The problem:
Below are the records; locate each line with the word "documentclass" and copy it.

Entries shown:
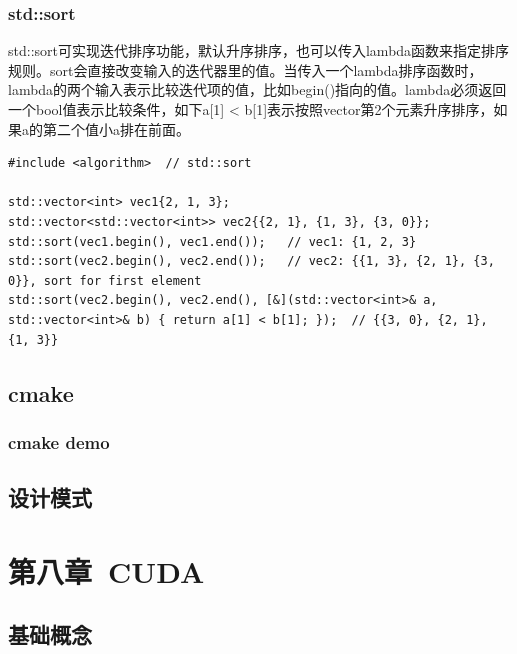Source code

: \documentclass[12pt]{book}
\begin{document}
\subsection{std::sort}
std::sort可实现迭代排序功能，默认升序排序，也可以传入lambda函数来指定排序规则。sort会直接改变输入的迭代器里的值。当传入一个lambda排序函数时，lambda的两个输入表示比较迭代项的值，比如begin()指向的值。lambda必须返回一个bool值表示比较条件，如下a[1] < b[1]表示按照vector第2个元素升序排序，如果a的第二个值小a排在前面。
\begin{lstlisting}
#include <algorithm>  // std::sort

std::vector<int> vec1{2, 1, 3};
std::vector<std::vector<int>> vec2{{2, 1}, {1, 3}, {3, 0}};
std::sort(vec1.begin(), vec1.end());   // vec1: {1, 2, 3}
std::sort(vec2.begin(), vec2.end());   // vec2: {{1, 3}, {2, 1}, {3, 0}}, sort for first element
std::sort(vec2.begin(), vec2.end(), [&](std::vector<int>& a, std::vector<int>& b) { return a[1] < b[1]; });  // {{3, 0}, {2, 1}, {1, 3}}
\end{lstlisting}

\section{cmake}
\subsection{cmake demo}
\section{设计模式}

\newpage

\fancyhead{}

\chapter{第八章\ CUDA}
\section{基础概念}
\end{document}
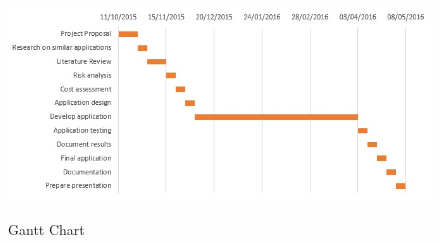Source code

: \documentclass[12pt,ITBthesis]{report}
\begin{document}
	\begin{figure}[!h]
		\centering
		\includegraphics[width=1\textwidth]{ganttChart}
		\label{ft_fig_firstfig}
		\caption{Gantt Chart} 
	\end{figure}
\end{document}

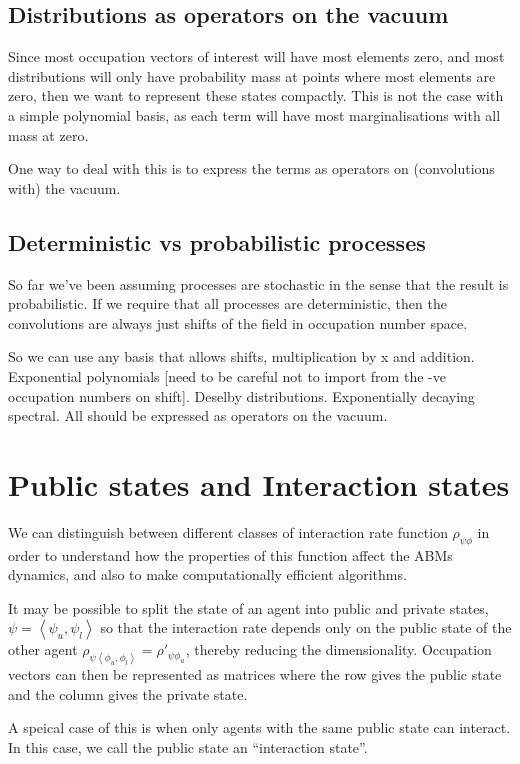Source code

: \documentclass[a4paper]{article}
\begin{document}
\subsection{Distributions as operators on the vacuum}
Since most occupation vectors of interest will have most elements zero, and most distributions will only have probability mass at points where most elements are zero, then we want to represent these states compactly. This is not the case with a simple polynomial basis, as each term will have most marginalisations with all mass at zero.

One way to deal with this is to express the terms as operators on (convolutions with) the vacuum.

\subsection{Deterministic vs probabilistic processes}

So far we've been assuming processes are stochastic in the sense that the result is probabilistic. If we require that all processes are deterministic, then the convolutions are always just shifts of the field in occupation number space.

So we can use any basis that allows shifts, multiplication by x and addition. Exponential polynomials [need to be careful not to import from the -ve occupation numbers on shift]. Deselby distributions. Exponentially decaying spectral. All should be expressed as operators on the vacuum.

\section{Public states and Interaction states}

We can distinguish between different classes of interaction rate function $\rho_{\psi\phi}$ in order to understand how the properties of this function affect the ABMs dynamics, and also to make computationally efficient algorithms.

It may be possible to split the state of an agent into public and private states, $\psi = \left<\psi_u, \psi_l\right>$ so that the interaction rate depends only on the public state of the other agent $\rho_{\psi\left<\phi_u,\phi_l\right>} = \rho'_{\psi\phi_u}$, thereby reducing the dimensionality. Occupation vectors can then be represented as matrices where the row gives the public state and the column gives the private state.

A speical case of this is when only agents with the same public state can interact. In this case, we call the public state an ``interaction state''.
\end{document}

Result of this exercise:
: \documentclass[12pt]{book}
: \documentclass[12pt,ITBthesis]{report}
: \documentclass[a4paper]{article}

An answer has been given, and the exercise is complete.